Comment by wvenable

4 years ago

> under what premise is it desirable that the government should mandate how companies design and sell products?

The premise that benefits individuals and society.

The government already mandates how companies design and sell products. This isn't a radical concept. The reason cars get safer and cleaner every year is due to government regulation. The reason that instant coffee cannot be more than 50% bugs and twigs is government regulation.

> If people don’t want to pay for gear that behaves in that way, they’re free to not buy it.

Or we could just regulate it and then this consumer-hostile issue wouldn't exist.

> Or we could just regulate it and then this consumer-hostile issue wouldn't exist.

But I specifically want a device that only runs code from another company.
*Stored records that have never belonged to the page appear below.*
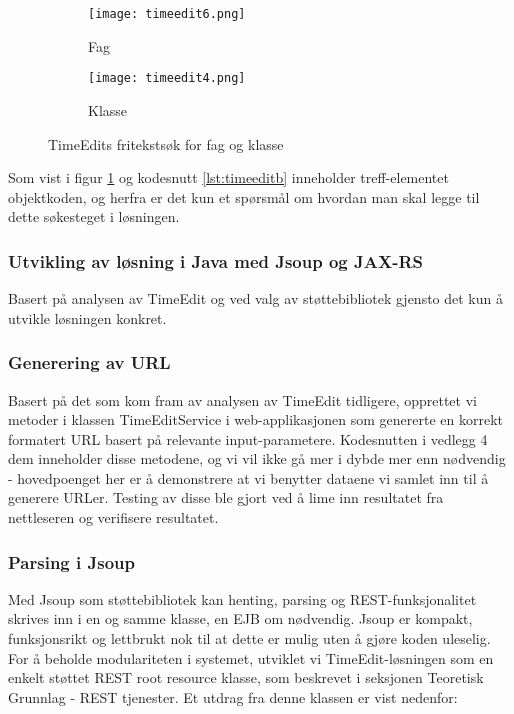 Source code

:\documentclass[../main.tex]{subfiles}
\begin{document}
\begin{figure}[H]
  \centering
  \begin{subfigure}[b]{0.3\textwidth}
  \centering
\texttt{[image: timeedit6.png]}
\caption{Fag}
\end{subfigure}
\quad
\begin{subfigure}[b]{0.3\textwidth}
\centering
\texttt{[image: timeedit4.png]}
\caption{Klasse}
\end{subfigure}
  \caption{TimeEdits fritekstsøk for fag og klasse}
\label{fig:timeedita}
\end{figure}

Som vist i figur \ref{fig:timeedita} og kodesnutt \ref{lst:timeeditb} inneholder treff-elementet objektkoden, og herfra er det kun et spørsmål om hvordan man skal legge til dette søkesteget i løsningen.

\subsubsection{Utvikling av løsning i Java med Jsoup og JAX-RS}

Basert på analysen av TimeEdit og ved valg av støttebibliotek gjensto det kun å utvikle løsningen konkret. 

\subsubsection{Generering av URL}

Basert på det som kom fram av analysen av TimeEdit tidligere, opprettet vi metoder i klassen TimeEditService i web-applikasjonen som genererte en korrekt formatert URL basert på relevante input-parametere. Kodesnutten i vedlegg 4 dem inneholder disse metodene, og vi vil ikke gå mer i dybde mer enn nødvendig - hovedpoenget her er å demonstrere at vi benytter dataene vi samlet inn til å generere URLer. Testing av disse ble gjort ved å lime inn resultatet fra nettleseren og verifisere resultatet.

\subsubsection{Parsing i Jsoup}
Med Jsoup som støttebibliotek kan henting, parsing og REST-funksjonalitet skrives inn i en og samme klasse, en EJB om nødvendig. Jsoup er kompakt, funksjonsrikt og lettbrukt nok til at dette er mulig uten å gjøre koden uleselig. For å beholde modulariteten i systemet, utviklet vi TimeEdit-løsningen som en enkelt støttet REST root resource klasse, som beskrevet i seksjonen Teoretisk Grunnlag - REST tjenester. Et utdrag fra denne klassen er vist nedenfor:
\end{document}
Why should the government say “only enterprises can establish this absolute security trust relationship with their hardware vendor”?

  • If changing this permission requires root access then malware can only access it after they have obtained root access to your machine basically after you have already lost.

    It this seems too insecure one could gate such a feature behind a physical switch on the device.

    If this is indeed still not secure enough one could require a physical switch AND a password or token ensuring that the person physically holding the device can still be restricted by the owner in case the two aren't one in the same while providing all owners absolute privilege on their own hardware.

Cars and coffee are regulated in ways that improve health and safety. What is the health and safety impact of not being able to run homebrew on my Nintendo Wii?

  • What about environmental and first-sale issues? I have a piece of hardware tied to a company that went out business and it no longer functions. So I'm both deprived of my device and it's now e-waste.

    Apple preventing repairs? John Deere preventing repairs? These have real-world impacts.